Breve riassunto. 1944: fascisti e nazisti occupano oramai sempre meno territorio, sanno che i sovietici da Est e gli Alleati da Nord e da Sud li stanno accerchiando. Non a caso in quell’anno si contano i più feroci eccidi della popolazione civile.

I partigiani fanno quel che possono: nelle città soprattutto sabotaggi e omicidi mirati. Anche attentati, certo. Come quello che il 6 agosto colpisce un camion tedesco e che uccide almeno sei civili italiani. I nazisti vogliono la rappresaglia, i fascisti non dicono nulla, anche se, a posteriori, il Prefetto dirà che aveva fatto di tutto per scongiurarla. Il 10 agosto vengono prelevati dal carcere di San Vittore 15 antifascisti che saranno  fucilati dalla Ettore Muti, la milizia definita “pupilla del Duce”. Per un giorno e una notte quel mucchio di cadaveri verrà lasciato lì, come monito per gli operai che dovevano passare da Piazzale Loreto per andare a lavorare nelle fabbriche della vicina Sesto San Giovanni. Ecco perché 9 mesi dopo, il 29 aprile 1945, l’esposizione dei corpi di Mussolini e dei suoi fedelissimi avverrà lì, a Piazzale Loreto. Volete sapere se qualcuno ha pagato per quella rappresaglia?
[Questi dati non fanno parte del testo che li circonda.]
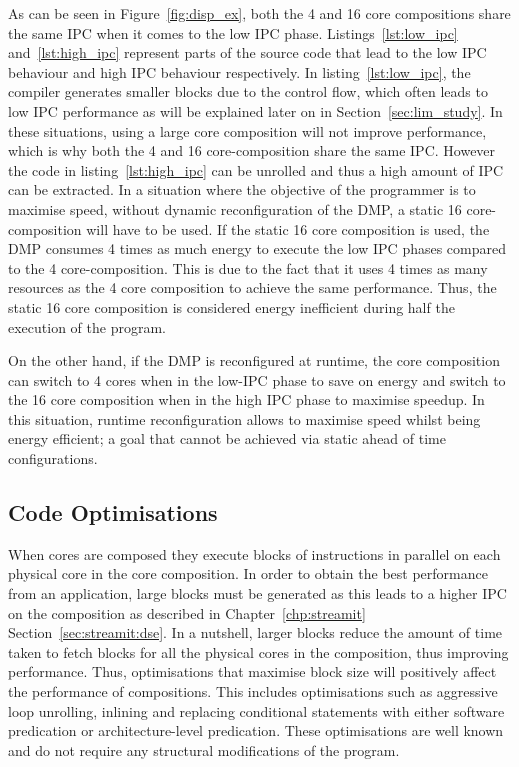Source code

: As can be seen in Figure~\ref{fig:disp_ex}, both the 4 and 16 core compositions share the same IPC when it comes to the low IPC phase.
Listings~\ref{lst:low_ipc} and~\ref{lst:high_ipc} represent parts of the source code that lead to the low IPC behaviour and high IPC behaviour respectively.
In listing~\ref{lst:low_ipc}, the compiler generates smaller blocks due to the control flow, which often leads to low IPC performance as will be explained later on in Section~\ref{sec:lim_study}.
In these situations, using a large core composition will not improve performance, which is why both the 4 and 16 core-composition share the same IPC.
However the code in listing~\ref{lst:high_ipc} can be unrolled and thus a high amount of IPC can be extracted.
In a situation where the objective of the programmer is to maximise speed, without dynamic reconfiguration of the DMP, a static 16 core-composition will have to be used.
If the static 16 core composition is used, the DMP consumes 4 times as much energy to execute the low IPC phases compared to the 4 core-composition.
This is due to the fact that it uses 4 times as many resources as the 4 core composition to achieve the same performance.
Thus, the static 16 core composition is considered energy inefficient during half the execution of the program.

On the other hand, if the DMP is reconfigured at runtime, the core composition can switch to 4 cores when in the low-IPC phase to save on energy and switch to the 16 core composition when in the high IPC phase to maximise speedup.
In this situation, runtime reconfiguration allows to maximise speed whilst being energy efficient; a goal that cannot be achieved via static ahead of time configurations.

\subsection{Code Optimisations}

When cores are composed they execute blocks of instructions in parallel on each physical core in the core composition.
In order to obtain the best performance from an application, large blocks must be generated as this leads to a higher IPC on the composition as described in Chapter~\ref{chp:streamit} Section~\ref{sec:streamit:dse}.
In a nutshell, larger blocks reduce the amount of time taken to fetch blocks for all the physical cores in the composition, thus improving performance.
Thus, optimisations that maximise block size will positively affect the performance of compositions.
This includes optimisations such as aggressive loop unrolling, inlining and replacing conditional statements with either software predication or architecture-level predication.
These optimisations are well known and do not require any structural modifications of the program.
No, perché la logica della Guerra Fredda prevedeva che i nazisti servissero a fare la guerra all’Unione Sovietica e ai movimenti progressisti. Dunque occorreva far sparire i fascicoli giudiziari dei protagonisti di quegli eccidi (oltre 5000, secondo l’Istituto Parri). Infatti anche il dossier sui 15 Martiri di Piazzale Loreto finirà nell’Armadio della Vergogna, nascosto dalla magistratura militare. Solo nel 1999 uno dei firmatari della condanna a morte dei 15, Theodor Saevecke, verrà processato e condannato all’ergastolo. Non farà un solo giorno di carcere perché morirà pochi mesi dopo la sentenza. Per tutta la sua vita è stato un tranquillo e ben pagato funzionario governativo, fino a diventare dirigente del Ministero dell’Interno della Germania Ovest.

Torniamo ad oggi. Immaginate due cerchi concentrici. Quello più grande è Piazzale Loreto, quello più piccolo è Largo 15 Martiri di Piazzale Loreto. Direte che la storia non si fa con la toponomastica: giusto, ma scegliere un episodio, un nome, una definizione da incidere sul marmo non è mai un’operazione neutrale. Con parole più alte l’ha spiegato bene oggi Sergio Fogagnolo, figlio di Umberto, uno dei 15 fucilati. Quando si parla di storia condivisa – ha detto – occorre capire che io, orfano dei fascisti, e un figlio di un gerarca fascista ucciso, non condividiamo la storia, ma solo il dolore per la perdita subita.

Sulle Piazzale Loreto – entrambi gli episodi – si sa molto ma non tutto. Nelle prossime settimane ci sarà l’occasione per fare ulteriori passi in avanti. E ci saremo anche noi della Fondazione Diritti Umani con un podcast preparato per l’occorrenza.